Mistral Nemo LoRA training has super high grad_norm #2095

Nero10578 · 2024-11-21T00:23:07Z

Please check that this issue hasn't been reported before.

I searched previous Bug Reports didn't find any similar reports.

Expected Behavior

Before the gradient accumulation fixes and changes with transformers recently, the grad_norm when training Mistral Nemo 12B was below 1.0 like normal. Could also be because of changes to using chat_templates?

This was using the same config with previous versions of axolotl and transformers:

Current behaviour

Gradient Normalization is now around 5 when training:

Steps to reproduce

Train Mistral Nemo 12B Instruct with LoRA. I used the same config as I did back then when this works fine.

Only difference is now I am using chat_templates, where I replace the chat template in the Mistral tokenizer_config.json with the chat template shown here so that it can accept repeating same roles.

{%- for message in messages %}
      {%- if message['role'] == 'system' -%}
          {{- message['content'] -}}
      {%- else -%}
          {%- if message['role'] == 'user' -%}
              {{-'[INST] ' + message['content'].rstrip() + ' [/INST]'-}}
          {%- else -%}
              {{-'' + message['content'] + '</s>' -}}
          {%- endif -%}
      {%- endif -%}
  {%- endfor -%}
  {%- if add_generation_prompt -%}
      {{-''-}}
  {%- endif -%}

I did this by changing the chat templates in the Mistral Nemo tokenizer config to this:

  "chat_template": "{%- for message in messages %}{%- if message['role'] == 'system' -%}{{- message['content'] -}}{%- else -%}{%- if message['role'] == 'user' -%}{{-'[INST] ' + message['content'].rstrip() + ' [/INST]'-}}{%- else -%}{{-'' + message['content'] + '</s>' -}}{%- endif -%}{%- endif -%}{%- endfor -%}{%- if add_generation_prompt -%}{{-''-}}{%- endif -%}",

If this is the wrong way to do it, that might be causing the high grad_norm?

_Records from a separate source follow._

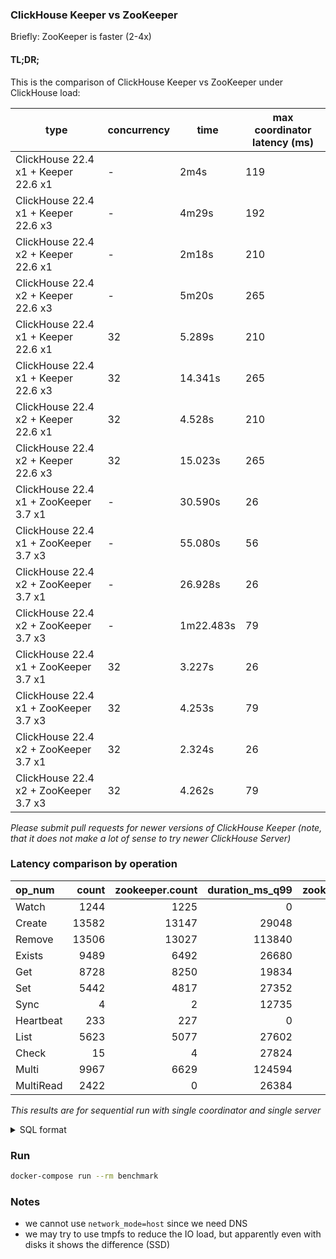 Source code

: ### ClickHouse Keeper vs ZooKeeper

Briefly: ZooKeeper is faster (2-4x)

#### TL;DR;

This is the comparison of ClickHouse Keeper vs ZooKeeper under ClickHouse load:

type|concurrency|time|max coordinator latency (ms)
-|-|-|-
ClickHouse 22.4 x1 + Keeper 22.6 x1|-|2m4s|119
ClickHouse 22.4 x1 + Keeper 22.6 x3|-|4m29s|192
ClickHouse 22.4 x2 + Keeper 22.6 x1|-|2m18s|210
ClickHouse 22.4 x2 + Keeper 22.6 x3|-|5m20s|265
ClickHouse 22.4 x1 + Keeper 22.6 x1|32|5.289s|210
ClickHouse 22.4 x1 + Keeper 22.6 x3|32|14.341s|265
ClickHouse 22.4 x2 + Keeper 22.6 x1|32|4.528s|210
ClickHouse 22.4 x2 + Keeper 22.6 x3|32|15.023s|265
ClickHouse 22.4 x1 + ZooKeeper 3.7 x1|-|30.590s|26
ClickHouse 22.4 x1 + ZooKeeper 3.7 x3|-|55.080s|56
ClickHouse 22.4 x2 + ZooKeeper 3.7 x1|-|26.928s|26
ClickHouse 22.4 x2 + ZooKeeper 3.7 x3|-|1m22.483s|79
ClickHouse 22.4 x1 + ZooKeeper 3.7 x1|32|3.227s|26
ClickHouse 22.4 x1 + ZooKeeper 3.7 x3|32|4.253s|79
ClickHouse 22.4 x2 + ZooKeeper 3.7 x1|32|2.324s|26
ClickHouse 22.4 x2 + ZooKeeper 3.7 x3|32|4.262s|79

*Please submit pull requests for newer versions of ClickHouse Keeper (note, that it does not make a lot of sense to try newer ClickHouse Server)*

### Latency comparison by operation

| op_num | count | zookeeper.count | duration_ms_q99 | zookeeper.duration_ms_q99 | slower |
|:-|-:|-:|-:|-:|-:|
| Watch | 1244 | 1225 | 0 | 0 | nan |
| Create | 13582 | 13147 | 29048 | 11308 | 2.57 |
| Remove | 13506 | 13027 | 113840 | 11164 | 10.2 |
| Exists | 9489 | 6492 | 26680 | 10650 | 2.51 |
| Get | 8728 | 8250 | 19834 | 8348 | 2.38 |
| Set | 5442 | 4817 | 27352 | 10870 | 2.52 |
| Sync | 4 | 2 | 12735 | 1239 | 10.28 |
| Heartbeat | 233 | 227 | 0 | 0 | nan |
| List | 5623 | 5077 | 27602 | 10893 | 2.53 |
| Check | 15 | 4 | 27824 | 12753 | 2.18 |
| Multi | 9967 | 6629 | 124594 | 10977 | 11.35 |
| MultiRead | 2422 | 0 | 26384 | 0 | inf |

*This results are for sequential run with single coordinator and single server*

<details>

<summary>SQL format</summary>

```sql
SELECT
    op_num,
    keeper.count,
    zookeeper.count,
    keeper.duration_ms_q99,
    zookeeper.duration_ms_q99,
    round(keeper.duration_ms_q99 / zookeeper.duration_ms_q99, 2) AS slower
FROM
(
    SELECT
        op_num,
        count() AS count,
        quantileExact(0.99)(duration_ms) AS duration_ms_q99
    FROM system.zookeeper_log
    WHERE type = 'Response'
    GROUP BY 1
    ORDER BY op_num ASC
) AS keeper
LEFT JOIN
(
    SELECT
        op_num,
        count() AS count,
        quantileExact(0.99)(duration_ms) AS duration_ms_q99
    FROM remote('server2', system.zookeeper_log)
    WHERE type = 'Response'
    GROUP BY 1
    ORDER BY op_num ASC
) AS zookeeper USING (op_num)

Query id: c28ee173-0fec-4558-9f37-adacd3a0e362

┌─op_num────┬─count─┬─zookeeper.count─┬─duration_ms_q99─┬─zookeeper.duration_ms_q99─┬─slower─┐
│ Watch     │  1244 │            1225 │               0 │                         0 │    nan │
│ Create    │ 13582 │           13147 │           29048 │                     11308 │   2.57 │
│ Remove    │ 13506 │           13027 │          113840 │                     11164 │   10.2 │
│ Exists    │  9490 │            6493 │           26680 │                     10650 │   2.51 │
│ Get       │  8764 │            8306 │           19834 │                      8339 │   2.38 │
│ Set       │  5442 │            4817 │           27352 │                     10870 │   2.52 │
│ Sync      │     4 │               2 │           12735 │                      1239 │  10.28 │
│ Heartbeat │   243 │             237 │               0 │                         0 │    nan │
│ List      │  5652 │            5121 │           27602 │                     10892 │   2.53 │
│ Check     │    15 │               4 │           27824 │                     12753 │   2.18 │
│ Multi     │  9967 │            6629 │          124594 │                     10977 │  11.35 │
│ MultiRead │  2422 │               0 │           26384 │                         0 │    inf │
└───────────┴───────┴─────────────────┴─────────────────┴───────────────────────────┴────────┘
```

</details>

### Run

```sh
docker-compose run --rm benchmark
```

### Notes

- we cannot use `network_mode=host` since we need DNS
- we may try to use tmpfs to reduce the IO load, but apparently even with disks it shows the difference (SSD)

But that seems unlikely since the dataset seems to be tokenized properly when I use preprocess --debug.

Config yaml

base_model: /home/user/models/Mistral-Nemo-Instruct-2407
model_type: AutoModelForCausalLM

train_on_inputs: false
group_by_length: false
load_in_8bit:
load_in_4bit: false
strict: false
sequence_len: 8192
bf16: auto
flash_attention: true

shuffle_merged_datasets: true

# Data
datasets:
  - path: /home/user/datasets/conversations-escaped.jsonl
    type: chat_template
    field_messages: conversations
    message_field_role: from
    message_field_content: value

warmup_steps: 10
dataset_prepared_path: ./lora_last_run_prepared

# Iterations
num_epochs: 1
saves_per_epoch: 8
saves_total_limit: 8

# Evaluation
val_set_size: 0.0025
eval_max_new_tokens: 128
eval_sample_packing: false
evals_per_epoch: 8
eval_table_size:

# LoRA
output_dir: ./lora_out1
adapter: lora
lora_model_dir:
lora_r: 64
lora_alpha: 128
lora_dropout: 0.05
lora_target_linear: true
loraplus_lr_ratio: 16
save_safetensors: true

# Sampling
sample_packing: true
pad_to_sequence_len: true

# Batching
gradient_accumulation_steps: 16
micro_batch_size: 1
gradient_checkpointing: unsloth

# wandb
wandb_mode: # "offline" to save run metadata locally and not sync to the server, "disabled" to turn off wandb
wandb_project: mistral-nemo
wandb_entity: # A wandb Team name if using a Team
wandb_watch:
wandb_name: nemo-v1.3-8192
wandb_run_id: # Set the ID of your wandb run
wandb_log_model: # "checkpoint" to log model to wandb Artifacts every `save_steps` or "end" to log only at the end of training

# Optimizer
optimizer: adamw_torch
lr_scheduler: cosine
learning_rate: 0.00001

# Misc
auto_resume_from_checkpoints: true
logging_steps: 1
weight_decay: 0.0

special_tokens:
  pad_token: <pad>

# Multi-GPU
deepspeed:
fsdp:
  - full_shard
  - auto_wrap
fsdp_config:
  fsdp_limit_all_gathers: true
  fsdp_sync_module_states: true
  fsdp_offload_params: true
  fsdp_use_orig_params: false
  fsdp_cpu_ram_efficient_loading: true
  fsdp_auto_wrap_policy: TRANSFORMER_BASED_WRAP
  fsdp_transformer_layer_cls_to_wrap: MistralDecoderLayer
  fsdp_state_dict_type: FULL_STATE_DICT
  fsdp_sharding_strategy: FULL_SHARD

Possible solution

No response

Which Operating Systems are you using?

Linux
macOS
Windows

Python Version

3.11

axolotl branch-commit

main/db51a9e4

Acknowledgements

My issue title is concise, descriptive, and in title casing.
I have searched the existing issues to make sure this bug has not been reported yet.
I am using the latest version of axolotl.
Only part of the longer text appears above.